Partendo per esempio dall’area camper “Concarena”, in località Prada di Capo di Ponte, e dirigendosi verso sud è possibile percorrere un lungo tratto di pista che termina a Breno e ricomincia a Cividate Camuno (attraversando un breve tragitto sulla strada statale che consente il congiungimento dei due tratti) per arrivare sino a Pisogne, sul Lago d’Iseo.
La pista si snoda tra luoghi incontaminati, campi coltivati, costeggiando per la maggior parte del tragitto le rive del fiume Oglio, permettendone la graduale scoperta.

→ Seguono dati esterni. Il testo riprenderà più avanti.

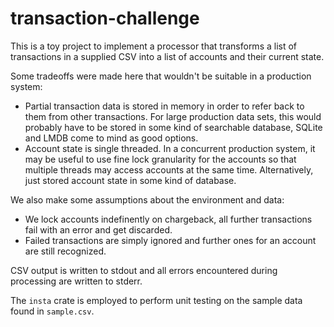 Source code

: # transaction-challenge

This is a toy project to implement a processor that transforms a list of transactions in a supplied CSV into a list of accounts and their current state.

Some tradeoffs were made here that wouldn't be suitable in a production system:
- Partial transaction data is stored in memory in order to refer back to them from other transactions. For large production data sets, this would probably have to be stored in some kind of searchable database, SQLite and LMDB come to mind as good options.
- Account state is single threaded. In a concurrent production system, it may be useful to use fine lock granularity for the accounts so that multiple threads may access accounts at the same time. Alternatively, just stored account state in some kind of database.

We also make some assumptions about the environment and data:
- We lock accounts indefinently on chargeback, all further transactions fail with an error and get discarded.
- Failed transactions are simply ignored and further ones for an account are still recognized.

CSV output is written to stdout and all errors encountered during processing are written to stderr.

The `insta` crate is employed to perform unit testing on the sample data found in `sample.csv`.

Chi, come l’uomo che qui viveva 6.000 anni fa, preferisce muoversi a piedi, potrà ripercorrere gli stessi sentieri: le montagne, i boschi e le antiche mulattiere che si sviluppano tra Capo di Ponte e le sue frazioni. Questi permetteranno agli appassionati delle passeggiate e del trekking di avere solo l’imbarazzo della scelta per scoprire l’ambiente e la natura circostante. In loco è disponibile la cartografia dei sentieri e dei percorsi tematici da fare a piedi. Tra questi, Sulle Orme degli Antichi Camuni, un itinerario alla scoperta dell’antica civiltà camuna attraverso un percorso agevole. Oppure La Via Pedena l’antica mulattiera che congiungeva il paese di Capo di Ponte con la frazione Pescarzo. Poi ci sono i vari sentieri verso i rifugi delle montagne circostanti.

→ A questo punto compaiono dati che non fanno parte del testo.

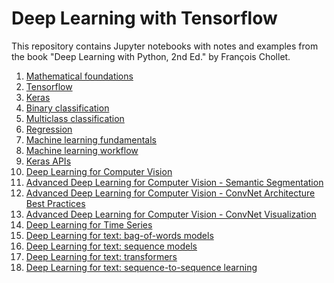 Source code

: Deep Learning with Tensorflow
=============================
This repository contains Jupyter notebooks with notes and examples from the book "Deep Learning with Python, 2nd Ed." by François Chollet.

1. [Mathematical foundations](mathematical_foundations.ipynb)  
2. [Tensorflow](tensorflow_basic.ipynb)
3. [Keras](keras.ipynb)  
4. [Binary classification](binary_classification.ipynb)  
5. [Multiclass classification](multiclass_classification.ipynb)  
6. [Regression](regression.ipynb)
7. [Machine learning fundamentals](ml_fundamentals.ipynb)
8. [Machine learning workflow](ml_workflow.ipynb)
9. [Keras APIs](keras_api.ipynb)  
10. [Deep Learning for Computer Vision](computer_vision.ipynb)
11. [Advanced Deep Learning for Computer Vision - Semantic Segmentation](advanced_computer_vision.ipynb)  
12. [Advanced Deep Learning for Computer Vision - ConvNet Architecture Best Practices](convnet_best_practices.ipynb)  
13. [Advanced Deep Learning for Computer Vision - ConvNet Visualization](convnet_visualization.ipynb)  
14. [Deep Learning for Time Series](time_series.ipynb)
15. [Deep Learning for text: bag-of-words models](deep_learning_for_text.ipynb)
16. [Deep Learning for text: sequence models](sequence_models.ipynb)
17. [Deep Learning for text: transformers](transformers.ipynb)
18. [Deep Learning for text: sequence-to-sequence learning](sequence2sequence.ipynb)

Chi ama le delizie del palato a Capo di Ponte potrà fare incetta di formaggi, in particolare dello Silter, un formaggio dalla pasta di colore giallo, dolce e, con un leggero retrogusto aromatico e particolare, magari gustandolo con il locale miele del quale le api di Capo di Ponte e della Valcamonica sono instancabili produttrici. Meritano una visita alcuni gioiellini storici, in particolare le chiese sono piuttosto interessanti. Tra queste la Parrocchiale di Capo di Ponte, dedicata a San Martino, ha facciata barocca, mentre il portico del lato sud è di forme tardo cinquecentesche. L’interno, a navata unica, reca nella volta affreschi della Vita di San Martino mentre, nella volta del presbiterio, affreschi raffiguranti la gloria di San Martino e le quattro Virtù cardinali. Nel coro sono rappresentati gli Angeli in preghiera, mentre altri dipinti si trovano sulla pala dell’altare maggiore. Entrate anche nella chiesa parrocchiale di Cemmo, dedicata a Santo Stefano. Fu eretta nel secolo XIV, e la parte più vecchia fu costruita con pietre squadrate e diligentemente lavorate. Anticamente non contava che della parte che attualmente forma il vaso della chiesa, era costituita da un’unica navata con tetto a capanna, ed era circondata da un portico con colonne di porfido e capitelli corinzi. Residui di colonne si trovano oggi nel recinto del sagrato, mentre due colonne intere con i relativi capitelli fanno da cornice alla porta laterale sita a nord.